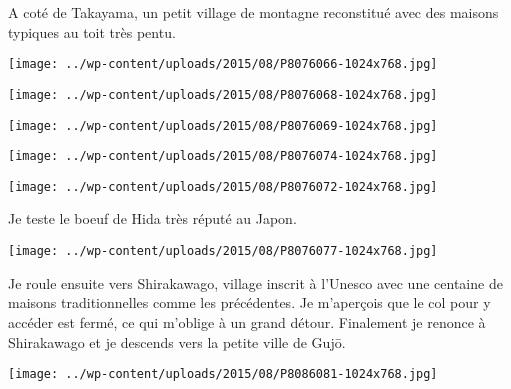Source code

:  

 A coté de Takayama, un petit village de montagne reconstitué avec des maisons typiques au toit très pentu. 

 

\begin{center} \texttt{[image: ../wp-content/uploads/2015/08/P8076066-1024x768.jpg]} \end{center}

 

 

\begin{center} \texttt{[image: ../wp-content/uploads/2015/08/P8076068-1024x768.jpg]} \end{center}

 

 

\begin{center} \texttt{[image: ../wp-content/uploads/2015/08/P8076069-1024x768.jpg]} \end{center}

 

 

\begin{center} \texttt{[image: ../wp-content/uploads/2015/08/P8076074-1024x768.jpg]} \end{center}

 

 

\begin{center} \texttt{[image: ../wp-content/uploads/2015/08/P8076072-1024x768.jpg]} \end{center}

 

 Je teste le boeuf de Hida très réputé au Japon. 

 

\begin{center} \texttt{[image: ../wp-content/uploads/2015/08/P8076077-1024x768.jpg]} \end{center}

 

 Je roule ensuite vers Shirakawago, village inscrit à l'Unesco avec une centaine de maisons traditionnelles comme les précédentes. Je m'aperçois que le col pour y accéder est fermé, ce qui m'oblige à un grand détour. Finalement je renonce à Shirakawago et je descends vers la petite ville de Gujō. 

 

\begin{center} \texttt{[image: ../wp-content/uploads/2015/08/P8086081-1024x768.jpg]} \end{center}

---

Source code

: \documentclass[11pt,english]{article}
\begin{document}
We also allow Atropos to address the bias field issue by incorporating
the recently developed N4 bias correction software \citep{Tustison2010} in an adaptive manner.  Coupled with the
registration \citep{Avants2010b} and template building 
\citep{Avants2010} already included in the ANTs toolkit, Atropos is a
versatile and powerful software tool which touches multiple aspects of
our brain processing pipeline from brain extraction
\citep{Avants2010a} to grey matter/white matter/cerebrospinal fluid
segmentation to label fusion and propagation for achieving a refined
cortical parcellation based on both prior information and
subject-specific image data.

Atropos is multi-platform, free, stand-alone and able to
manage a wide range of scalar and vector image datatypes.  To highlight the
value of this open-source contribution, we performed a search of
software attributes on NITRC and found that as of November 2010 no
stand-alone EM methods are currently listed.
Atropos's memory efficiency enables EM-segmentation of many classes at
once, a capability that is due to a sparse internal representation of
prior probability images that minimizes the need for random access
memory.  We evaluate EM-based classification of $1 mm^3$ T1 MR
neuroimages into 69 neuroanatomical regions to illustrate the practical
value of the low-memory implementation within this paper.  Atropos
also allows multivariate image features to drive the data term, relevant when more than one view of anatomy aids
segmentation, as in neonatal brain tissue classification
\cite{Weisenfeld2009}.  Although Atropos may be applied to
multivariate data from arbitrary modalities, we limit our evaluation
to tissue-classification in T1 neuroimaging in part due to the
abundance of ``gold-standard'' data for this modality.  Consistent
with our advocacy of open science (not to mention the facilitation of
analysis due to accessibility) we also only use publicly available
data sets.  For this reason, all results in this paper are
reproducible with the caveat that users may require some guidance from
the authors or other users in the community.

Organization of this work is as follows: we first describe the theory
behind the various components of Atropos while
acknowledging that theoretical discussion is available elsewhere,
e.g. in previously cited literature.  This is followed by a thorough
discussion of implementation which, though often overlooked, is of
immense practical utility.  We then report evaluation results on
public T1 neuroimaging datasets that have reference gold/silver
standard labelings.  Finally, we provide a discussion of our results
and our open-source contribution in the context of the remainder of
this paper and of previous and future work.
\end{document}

...

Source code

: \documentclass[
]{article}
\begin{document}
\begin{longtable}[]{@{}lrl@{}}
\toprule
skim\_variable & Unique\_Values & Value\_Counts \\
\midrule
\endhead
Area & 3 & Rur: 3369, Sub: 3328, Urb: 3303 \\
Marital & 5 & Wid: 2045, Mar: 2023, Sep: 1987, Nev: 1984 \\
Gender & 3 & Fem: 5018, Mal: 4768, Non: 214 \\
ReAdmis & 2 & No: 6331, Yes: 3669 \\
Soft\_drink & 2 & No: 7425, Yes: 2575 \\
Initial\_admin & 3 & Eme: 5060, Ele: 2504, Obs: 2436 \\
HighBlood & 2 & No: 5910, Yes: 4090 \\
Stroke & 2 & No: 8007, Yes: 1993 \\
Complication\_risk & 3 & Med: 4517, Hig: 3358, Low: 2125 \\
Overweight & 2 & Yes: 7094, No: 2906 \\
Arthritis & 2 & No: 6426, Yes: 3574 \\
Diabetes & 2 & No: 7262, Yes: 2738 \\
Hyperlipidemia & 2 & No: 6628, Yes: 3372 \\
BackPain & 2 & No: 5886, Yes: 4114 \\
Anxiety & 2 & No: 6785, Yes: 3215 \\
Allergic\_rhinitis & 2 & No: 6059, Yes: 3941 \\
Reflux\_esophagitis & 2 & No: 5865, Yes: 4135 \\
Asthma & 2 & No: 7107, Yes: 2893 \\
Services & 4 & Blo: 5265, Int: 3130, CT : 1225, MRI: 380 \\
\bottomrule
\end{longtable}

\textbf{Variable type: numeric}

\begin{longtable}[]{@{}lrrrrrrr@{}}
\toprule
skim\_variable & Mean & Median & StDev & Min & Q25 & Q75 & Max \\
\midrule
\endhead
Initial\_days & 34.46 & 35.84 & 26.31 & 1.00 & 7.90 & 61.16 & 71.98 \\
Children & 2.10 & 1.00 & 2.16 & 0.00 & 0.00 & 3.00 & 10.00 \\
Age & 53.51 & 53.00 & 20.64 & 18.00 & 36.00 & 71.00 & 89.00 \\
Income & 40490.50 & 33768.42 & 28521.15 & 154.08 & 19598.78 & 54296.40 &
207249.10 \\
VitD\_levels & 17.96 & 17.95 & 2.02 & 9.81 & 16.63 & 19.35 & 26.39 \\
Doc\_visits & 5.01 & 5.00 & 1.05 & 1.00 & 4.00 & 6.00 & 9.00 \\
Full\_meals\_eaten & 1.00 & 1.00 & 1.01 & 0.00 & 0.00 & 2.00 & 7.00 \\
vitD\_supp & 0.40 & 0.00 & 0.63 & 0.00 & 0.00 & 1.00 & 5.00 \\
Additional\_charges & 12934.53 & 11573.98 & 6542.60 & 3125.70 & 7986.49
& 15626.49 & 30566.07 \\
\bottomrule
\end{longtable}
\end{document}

• _Problem statement_: Reproduce exactly the entries above, limited to the lines from the one with "stand-alone EM methods are currently listed." through the one with "this paper are", both included.

• _Written solution_:
stand-alone EM methods are currently listed.
Atropos's memory efficiency enables EM-segmentation of many classes at
once, a capability that is due to a sparse internal representation of
prior probability images that minimizes the need for random access
memory.  We evaluate EM-based classification of $1 mm^3$ T1 MR
neuroimages into 69 neuroanatomical regions to illustrate the practical
value of the low-memory implementation within this paper.  Atropos
also allows multivariate image features to drive the data term, relevant when more than one view of anatomy aids
segmentation, as in neonatal brain tissue classification
\cite{Weisenfeld2009}.  Although Atropos may be applied to
multivariate data from arbitrary modalities, we limit our evaluation
to tissue-classification in T1 neuroimaging in part due to the
abundance of ``gold-standard'' data for this modality.  Consistent
with our advocacy of open science (not to mention the facilitation of
analysis due to accessibility) we also only use publicly available
data sets.  For this reason, all results in this paper are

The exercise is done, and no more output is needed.